I’ve put together a data set that includes eighth grade math achievement scores from TIMSS 2007, per-capita GDP from the CIA World Fact Book, and country-level cultural values from the Inglehart-Welzel Cultural Map of the World. I also constructed my own Positive Attitude Towards Math (PATM) index, using four self-report items from the TIMSS data set.
Before I model this in HLM, I’m getting to know the data set. I’ve learned from somewhat painful experience that it’s better to know beforehand what’s in the data rather than doing a bunch of regressions and then later having to go back and explore why you’re getting unexpected results.
One issue is potential multicollinearity across my predictors — if two predictors are highly correlated, regression coefficient estimates may not be stable. I expect GDP to be correlated with both the dimensions from the Inglehart-Welzel cultural map, which are these:
- Traditional vs. Secular-rational – measures the extent to which religion is very important in a society. I’d expect more secular-rational countries to have higher math achievement.
- Survival vs. Self-expressive – measures the transition from industrial society to post-industrial. As economic survival becomes more assured, people become more interested in expressing themselves. I’d expect this to be negatively correlated with math achievement, because putting effort into math is typically a means of achieving economic success in the job market not expressing your authentic self.
The transition from traditional to secular-rational occurs during industrialization, so of course you’d expect GDP to be positively correlated with the secular-rationality dimension. The transition from survival to self-expressive as well occurs alongside an economic transition.
Here’s a scattermatrix of country level variables (including country mean scores on PATM and math achievement), with lowess fit lines added. While linear fit lines might show me the correlation, I think lowess fits are more informative. Can’t assume every relationship is linear.
- Rational and self expressive values don’t seem to have much relationship. That’s what you would expect, given that they are supposed to represent two distinctly different dimensions of cultural values.
- GDP is positive related to both rational and self-expressive dimensions. That’s not surprising, given that development of both rational and self expressive values occur alongside economic transitions.
- PATM is negatively related to GDP, except at the highest levels. That uptick at the end probably reflects the skewed distributions I saw on PATM for some regions with relatively low math scores (e.g., Latin America, the Middle East).
- There doesn’t seem to be a clear relationship between self-expressive values and PATM, which is not what I would expect.
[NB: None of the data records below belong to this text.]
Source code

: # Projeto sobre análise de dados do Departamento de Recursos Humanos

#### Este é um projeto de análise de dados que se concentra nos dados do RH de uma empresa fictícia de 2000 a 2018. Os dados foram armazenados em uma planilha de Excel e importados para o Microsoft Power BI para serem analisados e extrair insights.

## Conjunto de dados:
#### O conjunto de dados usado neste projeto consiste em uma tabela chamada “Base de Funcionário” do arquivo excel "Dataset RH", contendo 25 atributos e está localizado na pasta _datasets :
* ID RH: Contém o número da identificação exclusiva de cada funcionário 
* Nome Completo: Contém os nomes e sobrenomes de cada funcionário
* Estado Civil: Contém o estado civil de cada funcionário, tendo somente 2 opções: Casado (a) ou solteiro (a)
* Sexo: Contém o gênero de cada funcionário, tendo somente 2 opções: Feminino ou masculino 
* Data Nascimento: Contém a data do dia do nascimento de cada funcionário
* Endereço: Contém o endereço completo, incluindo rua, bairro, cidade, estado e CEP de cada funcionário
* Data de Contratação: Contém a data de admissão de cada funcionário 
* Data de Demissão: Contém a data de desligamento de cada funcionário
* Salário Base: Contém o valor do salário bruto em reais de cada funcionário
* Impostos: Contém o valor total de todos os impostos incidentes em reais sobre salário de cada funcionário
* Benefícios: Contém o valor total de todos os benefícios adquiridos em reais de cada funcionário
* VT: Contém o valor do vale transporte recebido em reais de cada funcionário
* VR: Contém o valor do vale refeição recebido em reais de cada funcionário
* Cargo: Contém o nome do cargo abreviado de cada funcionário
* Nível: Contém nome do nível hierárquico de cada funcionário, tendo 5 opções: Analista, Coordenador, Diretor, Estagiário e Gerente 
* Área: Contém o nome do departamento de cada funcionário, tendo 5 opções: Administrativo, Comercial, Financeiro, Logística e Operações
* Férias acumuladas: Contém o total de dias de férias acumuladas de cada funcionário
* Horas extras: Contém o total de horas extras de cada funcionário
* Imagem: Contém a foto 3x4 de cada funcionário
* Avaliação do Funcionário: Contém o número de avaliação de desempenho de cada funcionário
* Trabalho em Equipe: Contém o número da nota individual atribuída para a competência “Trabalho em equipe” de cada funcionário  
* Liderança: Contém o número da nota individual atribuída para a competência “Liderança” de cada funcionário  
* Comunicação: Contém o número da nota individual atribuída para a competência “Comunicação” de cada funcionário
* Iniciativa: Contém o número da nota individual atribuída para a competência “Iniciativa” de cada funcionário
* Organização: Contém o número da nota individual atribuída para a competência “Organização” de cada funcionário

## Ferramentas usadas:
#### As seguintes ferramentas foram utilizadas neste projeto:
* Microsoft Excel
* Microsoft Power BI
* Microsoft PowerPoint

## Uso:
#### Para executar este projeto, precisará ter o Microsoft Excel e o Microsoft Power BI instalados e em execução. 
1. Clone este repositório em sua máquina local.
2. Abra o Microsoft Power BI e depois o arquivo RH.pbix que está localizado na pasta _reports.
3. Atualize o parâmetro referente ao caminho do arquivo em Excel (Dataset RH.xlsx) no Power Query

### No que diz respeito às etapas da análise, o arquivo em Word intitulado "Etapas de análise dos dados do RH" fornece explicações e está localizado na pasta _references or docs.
I would think countries that had made the post-industrial shift would show lower mean liking for math.
- There is a positive relationship between math scores and GDP but it’s not linear. The relationship seems to flatten out at high levels of GDP (which may represent the influence of the transition from survivalist to self-expressive values).
- Liking for math and math scores are negatively correlated. Why? Countries with generally higher math scores report lower mean levels of liking for math. But if you look within countries, you’ll see that higher liking for math usually means higher math scores. This is exactly why a hierarchical linear model is needed — to be able to model what’s happening within clusters while still taking into account cluster level influences (in this case, cultural values).
As far as potential multicollinearity problems go, it seems I may have problems with having GDP along with the two cultural values indexes in the model.